7. Finding Joy & Future Goals: Baking and Dreaming Big (24:46–27:38)

• Baking as a New Passion:
  • MS medications and immune responses forced dietary changes—no gluten or dairy—so Lynn mastered gluten-free, dairy-free cupcakes.
    • “They tried to take cake and I said no. So I learned how to bake gluten and dairy free cupcakes…they’re good.” (B, 25:35)
    • Now considering turning it into a small business: “People who aren’t gluten and dairy free are buying them. They don’t seem to notice the difference. It could be a fun sideline. Keep me happy.” (B, 26:06)
• Biggest Motivation: Creating Memories for Her Daughter:
  • Dreams of conquering her anxiety and mobility challenges enough to take her daughter on her first holiday—a trip to Disneyland Paris via London for a family adventure.
    • “If I can get my mobility better and if I can get the anxiety under control…my wee girl is seven this year and she suddenly decided she wants to go to, well, Disneyland…that would be the ideal…That would be the big aim for me…” (B, 26:15)
• “Why” for Continuing the Fight:
  • Jodi reflects: “They talked a lot about finding your why, like why you do things…And, you know, the fact that your goal is so that your daughter can go see Disneyland in Paris...that shows what your why is.” (A, 27:38)

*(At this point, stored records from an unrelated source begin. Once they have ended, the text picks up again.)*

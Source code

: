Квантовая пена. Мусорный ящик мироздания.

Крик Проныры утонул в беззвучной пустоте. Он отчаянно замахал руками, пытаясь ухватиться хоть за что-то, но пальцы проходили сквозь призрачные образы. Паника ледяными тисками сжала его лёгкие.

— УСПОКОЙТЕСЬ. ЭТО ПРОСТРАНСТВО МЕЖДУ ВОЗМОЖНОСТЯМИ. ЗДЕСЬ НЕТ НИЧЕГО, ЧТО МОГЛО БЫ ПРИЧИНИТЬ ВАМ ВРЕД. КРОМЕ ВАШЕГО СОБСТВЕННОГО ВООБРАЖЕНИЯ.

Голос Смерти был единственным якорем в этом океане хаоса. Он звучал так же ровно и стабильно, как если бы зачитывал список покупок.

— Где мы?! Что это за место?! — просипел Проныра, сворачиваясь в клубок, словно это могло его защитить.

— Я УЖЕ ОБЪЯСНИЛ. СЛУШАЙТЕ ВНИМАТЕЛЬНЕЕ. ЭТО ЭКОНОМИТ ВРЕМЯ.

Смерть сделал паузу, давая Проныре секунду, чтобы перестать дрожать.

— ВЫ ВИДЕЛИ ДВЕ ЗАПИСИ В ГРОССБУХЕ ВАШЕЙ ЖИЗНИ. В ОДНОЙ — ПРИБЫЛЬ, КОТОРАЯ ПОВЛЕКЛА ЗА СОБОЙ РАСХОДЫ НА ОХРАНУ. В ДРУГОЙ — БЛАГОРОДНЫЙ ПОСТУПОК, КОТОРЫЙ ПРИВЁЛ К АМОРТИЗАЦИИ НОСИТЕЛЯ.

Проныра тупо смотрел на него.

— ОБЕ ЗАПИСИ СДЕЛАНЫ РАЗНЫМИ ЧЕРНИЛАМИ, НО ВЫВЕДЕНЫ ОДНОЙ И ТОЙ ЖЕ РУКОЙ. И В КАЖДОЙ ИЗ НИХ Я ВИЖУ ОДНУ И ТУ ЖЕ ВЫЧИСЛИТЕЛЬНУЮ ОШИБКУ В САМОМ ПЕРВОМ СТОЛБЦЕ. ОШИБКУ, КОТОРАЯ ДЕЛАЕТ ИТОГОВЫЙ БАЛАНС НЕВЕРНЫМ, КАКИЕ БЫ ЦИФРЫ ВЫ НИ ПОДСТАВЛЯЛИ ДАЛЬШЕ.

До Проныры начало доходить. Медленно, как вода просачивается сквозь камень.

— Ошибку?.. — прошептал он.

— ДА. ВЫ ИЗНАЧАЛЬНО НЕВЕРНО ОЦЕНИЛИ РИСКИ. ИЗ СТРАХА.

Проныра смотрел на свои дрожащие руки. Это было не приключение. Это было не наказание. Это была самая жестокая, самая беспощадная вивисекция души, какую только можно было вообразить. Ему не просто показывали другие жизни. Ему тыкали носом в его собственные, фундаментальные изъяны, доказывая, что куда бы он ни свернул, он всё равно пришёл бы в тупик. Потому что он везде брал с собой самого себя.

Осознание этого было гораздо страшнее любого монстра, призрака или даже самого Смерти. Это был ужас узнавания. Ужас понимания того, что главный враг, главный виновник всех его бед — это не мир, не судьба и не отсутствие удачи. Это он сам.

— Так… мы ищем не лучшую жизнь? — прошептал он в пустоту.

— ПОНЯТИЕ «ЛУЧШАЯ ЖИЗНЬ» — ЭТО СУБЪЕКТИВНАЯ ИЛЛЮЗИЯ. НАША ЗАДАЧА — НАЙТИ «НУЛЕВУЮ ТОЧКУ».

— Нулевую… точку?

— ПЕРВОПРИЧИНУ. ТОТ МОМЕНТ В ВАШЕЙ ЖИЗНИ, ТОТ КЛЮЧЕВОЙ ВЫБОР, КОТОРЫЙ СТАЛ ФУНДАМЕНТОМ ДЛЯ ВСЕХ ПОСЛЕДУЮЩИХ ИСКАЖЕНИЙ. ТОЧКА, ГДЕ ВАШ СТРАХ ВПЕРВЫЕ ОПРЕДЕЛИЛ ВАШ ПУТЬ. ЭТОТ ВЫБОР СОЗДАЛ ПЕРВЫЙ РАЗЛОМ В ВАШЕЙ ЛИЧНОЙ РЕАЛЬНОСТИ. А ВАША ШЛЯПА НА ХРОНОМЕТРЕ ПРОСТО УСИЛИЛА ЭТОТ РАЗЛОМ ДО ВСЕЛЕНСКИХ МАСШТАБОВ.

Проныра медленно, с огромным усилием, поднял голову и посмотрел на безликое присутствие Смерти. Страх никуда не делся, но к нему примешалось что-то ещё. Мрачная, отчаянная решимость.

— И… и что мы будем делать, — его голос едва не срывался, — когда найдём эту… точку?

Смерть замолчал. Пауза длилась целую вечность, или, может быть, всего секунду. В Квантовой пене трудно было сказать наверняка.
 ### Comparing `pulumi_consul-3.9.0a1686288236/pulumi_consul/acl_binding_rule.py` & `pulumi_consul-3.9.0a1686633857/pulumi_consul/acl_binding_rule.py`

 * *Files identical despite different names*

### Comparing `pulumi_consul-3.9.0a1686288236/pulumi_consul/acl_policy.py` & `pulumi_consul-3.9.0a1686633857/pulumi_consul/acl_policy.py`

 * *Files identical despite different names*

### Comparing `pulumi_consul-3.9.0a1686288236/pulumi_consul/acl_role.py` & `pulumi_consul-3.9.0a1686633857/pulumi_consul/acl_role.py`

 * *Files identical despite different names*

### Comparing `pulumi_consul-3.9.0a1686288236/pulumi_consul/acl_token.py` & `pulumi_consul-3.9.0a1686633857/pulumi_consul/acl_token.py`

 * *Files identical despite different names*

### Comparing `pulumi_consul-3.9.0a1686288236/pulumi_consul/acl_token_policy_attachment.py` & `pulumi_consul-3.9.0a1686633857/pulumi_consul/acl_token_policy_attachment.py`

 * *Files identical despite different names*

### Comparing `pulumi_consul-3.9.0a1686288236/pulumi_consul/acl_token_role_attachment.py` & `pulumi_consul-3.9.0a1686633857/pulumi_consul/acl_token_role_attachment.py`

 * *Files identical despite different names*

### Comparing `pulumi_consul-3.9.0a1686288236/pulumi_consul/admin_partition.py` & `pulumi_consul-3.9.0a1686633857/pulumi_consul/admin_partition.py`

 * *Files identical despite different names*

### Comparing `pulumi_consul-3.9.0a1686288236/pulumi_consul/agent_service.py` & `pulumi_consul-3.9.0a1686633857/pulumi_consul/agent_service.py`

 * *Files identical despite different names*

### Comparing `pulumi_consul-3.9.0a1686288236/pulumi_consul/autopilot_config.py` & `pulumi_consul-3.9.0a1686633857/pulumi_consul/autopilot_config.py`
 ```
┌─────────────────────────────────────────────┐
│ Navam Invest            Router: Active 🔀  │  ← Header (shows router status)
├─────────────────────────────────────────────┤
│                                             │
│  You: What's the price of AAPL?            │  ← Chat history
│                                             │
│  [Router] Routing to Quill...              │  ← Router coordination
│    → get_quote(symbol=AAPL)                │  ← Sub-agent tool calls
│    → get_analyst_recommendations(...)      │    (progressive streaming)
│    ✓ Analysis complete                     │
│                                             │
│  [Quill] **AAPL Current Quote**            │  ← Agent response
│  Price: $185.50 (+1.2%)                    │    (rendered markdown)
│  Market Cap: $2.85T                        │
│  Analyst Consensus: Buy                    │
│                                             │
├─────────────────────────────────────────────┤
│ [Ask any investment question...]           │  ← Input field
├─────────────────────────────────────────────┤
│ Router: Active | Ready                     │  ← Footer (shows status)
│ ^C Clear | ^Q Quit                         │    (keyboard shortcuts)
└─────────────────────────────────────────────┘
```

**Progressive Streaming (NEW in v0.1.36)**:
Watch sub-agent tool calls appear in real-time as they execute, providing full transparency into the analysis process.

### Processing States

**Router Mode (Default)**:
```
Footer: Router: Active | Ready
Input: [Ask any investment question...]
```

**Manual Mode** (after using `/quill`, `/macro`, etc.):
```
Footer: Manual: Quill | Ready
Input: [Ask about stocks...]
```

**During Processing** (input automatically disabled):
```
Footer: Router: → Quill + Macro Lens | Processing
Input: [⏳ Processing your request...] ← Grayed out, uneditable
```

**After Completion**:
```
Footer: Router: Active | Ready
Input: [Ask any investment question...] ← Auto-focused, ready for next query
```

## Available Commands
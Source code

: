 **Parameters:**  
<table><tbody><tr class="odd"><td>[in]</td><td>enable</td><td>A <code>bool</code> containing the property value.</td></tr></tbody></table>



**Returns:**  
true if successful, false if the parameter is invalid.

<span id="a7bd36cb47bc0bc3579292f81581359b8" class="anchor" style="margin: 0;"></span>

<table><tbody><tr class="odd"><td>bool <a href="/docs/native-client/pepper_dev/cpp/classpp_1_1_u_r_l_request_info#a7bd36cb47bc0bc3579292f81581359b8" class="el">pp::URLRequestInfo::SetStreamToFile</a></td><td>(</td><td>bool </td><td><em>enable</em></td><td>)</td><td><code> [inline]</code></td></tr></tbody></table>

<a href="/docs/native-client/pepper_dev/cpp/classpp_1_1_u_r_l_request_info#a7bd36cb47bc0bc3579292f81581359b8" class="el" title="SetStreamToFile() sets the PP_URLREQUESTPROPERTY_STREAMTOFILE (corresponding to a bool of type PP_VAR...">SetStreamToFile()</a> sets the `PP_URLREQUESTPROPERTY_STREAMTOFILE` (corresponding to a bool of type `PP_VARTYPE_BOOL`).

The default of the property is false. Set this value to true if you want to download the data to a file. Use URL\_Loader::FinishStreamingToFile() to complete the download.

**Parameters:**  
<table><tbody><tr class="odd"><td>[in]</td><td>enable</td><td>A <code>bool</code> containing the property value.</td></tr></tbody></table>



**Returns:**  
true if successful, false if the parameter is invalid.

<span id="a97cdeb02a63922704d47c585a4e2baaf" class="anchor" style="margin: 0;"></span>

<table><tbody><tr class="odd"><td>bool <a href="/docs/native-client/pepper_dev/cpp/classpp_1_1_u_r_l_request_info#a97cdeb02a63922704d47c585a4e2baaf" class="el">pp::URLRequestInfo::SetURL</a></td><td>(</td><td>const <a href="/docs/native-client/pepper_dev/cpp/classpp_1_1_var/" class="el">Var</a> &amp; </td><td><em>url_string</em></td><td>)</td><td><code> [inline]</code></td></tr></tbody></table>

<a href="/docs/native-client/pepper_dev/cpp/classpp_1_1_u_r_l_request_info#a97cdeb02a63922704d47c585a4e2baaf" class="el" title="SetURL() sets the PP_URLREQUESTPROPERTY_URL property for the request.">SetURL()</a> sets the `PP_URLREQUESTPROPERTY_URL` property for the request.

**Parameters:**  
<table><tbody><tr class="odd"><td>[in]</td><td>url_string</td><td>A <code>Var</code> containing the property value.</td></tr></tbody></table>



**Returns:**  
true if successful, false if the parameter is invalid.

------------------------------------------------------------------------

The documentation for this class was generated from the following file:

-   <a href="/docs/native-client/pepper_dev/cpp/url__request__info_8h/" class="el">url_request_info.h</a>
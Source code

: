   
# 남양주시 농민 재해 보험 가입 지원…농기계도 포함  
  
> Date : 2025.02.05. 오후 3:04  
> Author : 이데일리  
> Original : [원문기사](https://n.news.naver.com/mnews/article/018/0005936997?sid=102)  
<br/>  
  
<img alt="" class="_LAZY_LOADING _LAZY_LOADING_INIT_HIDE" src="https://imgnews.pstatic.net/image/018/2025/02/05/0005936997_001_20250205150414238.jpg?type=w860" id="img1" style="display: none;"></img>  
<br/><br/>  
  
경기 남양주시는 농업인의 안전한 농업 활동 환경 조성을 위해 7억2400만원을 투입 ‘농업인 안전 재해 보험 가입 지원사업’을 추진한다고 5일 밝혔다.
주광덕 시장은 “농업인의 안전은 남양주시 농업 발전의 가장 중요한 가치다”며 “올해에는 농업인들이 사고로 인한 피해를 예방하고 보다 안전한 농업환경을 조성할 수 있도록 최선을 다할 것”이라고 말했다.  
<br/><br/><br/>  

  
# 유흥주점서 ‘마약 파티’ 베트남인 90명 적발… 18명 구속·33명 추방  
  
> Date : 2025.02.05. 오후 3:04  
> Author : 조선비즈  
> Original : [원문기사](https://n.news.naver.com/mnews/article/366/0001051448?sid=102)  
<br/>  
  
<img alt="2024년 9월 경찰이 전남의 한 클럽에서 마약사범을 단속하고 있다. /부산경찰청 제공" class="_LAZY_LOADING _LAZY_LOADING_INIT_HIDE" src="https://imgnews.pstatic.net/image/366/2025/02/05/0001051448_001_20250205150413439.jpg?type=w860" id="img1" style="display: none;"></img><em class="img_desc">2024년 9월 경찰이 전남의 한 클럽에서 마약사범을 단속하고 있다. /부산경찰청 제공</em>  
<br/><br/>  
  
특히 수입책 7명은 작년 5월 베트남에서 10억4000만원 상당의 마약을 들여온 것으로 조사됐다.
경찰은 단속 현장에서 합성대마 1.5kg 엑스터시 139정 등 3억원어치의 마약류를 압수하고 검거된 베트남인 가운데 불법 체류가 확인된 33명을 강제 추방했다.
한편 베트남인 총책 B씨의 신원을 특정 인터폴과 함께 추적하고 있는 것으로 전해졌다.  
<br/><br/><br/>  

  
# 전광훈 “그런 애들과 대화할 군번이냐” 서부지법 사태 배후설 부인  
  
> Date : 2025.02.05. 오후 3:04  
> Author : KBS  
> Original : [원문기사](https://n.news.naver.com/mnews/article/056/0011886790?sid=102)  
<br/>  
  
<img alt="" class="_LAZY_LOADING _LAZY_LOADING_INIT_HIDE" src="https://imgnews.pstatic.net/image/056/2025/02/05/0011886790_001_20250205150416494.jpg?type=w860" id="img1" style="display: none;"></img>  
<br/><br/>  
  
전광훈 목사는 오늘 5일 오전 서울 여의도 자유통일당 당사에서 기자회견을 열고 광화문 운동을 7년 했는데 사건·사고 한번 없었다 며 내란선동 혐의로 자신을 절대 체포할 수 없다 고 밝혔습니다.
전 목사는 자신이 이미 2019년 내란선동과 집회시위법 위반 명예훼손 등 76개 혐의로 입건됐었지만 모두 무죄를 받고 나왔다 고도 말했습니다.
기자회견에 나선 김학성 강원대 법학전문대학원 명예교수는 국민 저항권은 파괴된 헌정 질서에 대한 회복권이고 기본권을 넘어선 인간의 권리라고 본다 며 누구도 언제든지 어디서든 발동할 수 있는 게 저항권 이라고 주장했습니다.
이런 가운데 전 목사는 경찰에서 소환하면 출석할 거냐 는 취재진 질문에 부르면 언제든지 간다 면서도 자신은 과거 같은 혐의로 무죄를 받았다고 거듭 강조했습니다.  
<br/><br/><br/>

Notable Quotes & Memorable Moments

• “There was unexplained illnesses from when I was about six years old…nobody could understand what was wrong with me.” (B, 01:23)
• “Northern Ireland has one of the highest rates of MS…it’s got to do with the climate, apparently.” (B, 03:32)
• “They get so nervous about diagnosing until they see a pattern…I did find out later it is because a lot of people sued doctors because they got the wrong diagnosis.” (B, 06:56)
• “It’s easier probably to deal with the legs than it is to deal with the mental health, but I don’t think it’s uncommon…you get so used to living in a bubble that leaving that bubble becomes frightening.” (B, 12:56)
• “I lost I think 90% of my social circle over about five years. They just, they’re gone.” (B, 14:36)
• “The MS Gym found me…It was very, very strange.” (B, 18:53)
• “I had no intentions of paying for a membership at that point…but instantly…I would say within those two weeks…I really liked it and instantly saw results.” (B, 21:09)
• “Every time I get to a point where I’m getting better, I catch some kind of cold or infection…But it’s still working slowly forward…” (B, 23:59)
• “They tried to take cake and I said no.” (B, 25:35)
• “That [family trip] would be the big aim for me…But right now that’s the only big one for her.” (B, 27:10)

Timestamps for Important Segments

• [01:20] – Lynn’s earliest MS symptoms and diagnostic journey
• [03:32] – MS prevalence in Northern Ireland
• [07:58] – Challenges and changes in MS treatments
• [11:31] – Daily realities and impacts, mental health struggles
• [14:36] – Social losses and friendship after MS diagnosis
• [18:48] – How Lynn discovered the MS Gym
• [21:09] – Positive experiences and progress through MS Gym
• [24:46] – Baking as a new hobby and source of joy
• [26:15] – Hopes and goals: a magical family trip for her daughter

Summary Tone & Takeaways

The conversation is intimate, candid, and sprinkled with dry humor and resilience (hallmarks of Lynn’s attitude). Lynn is open about both the pain and adaptation resulting from MS, never sugarcoating the isolation or the magnitude of loss, but also demonstrating the power of embracing new passions, redefining goals, and connecting within an understanding community. The message is not simply about surviving MS—but continuously finding and redefining purpose, joy, and connection in the face of it.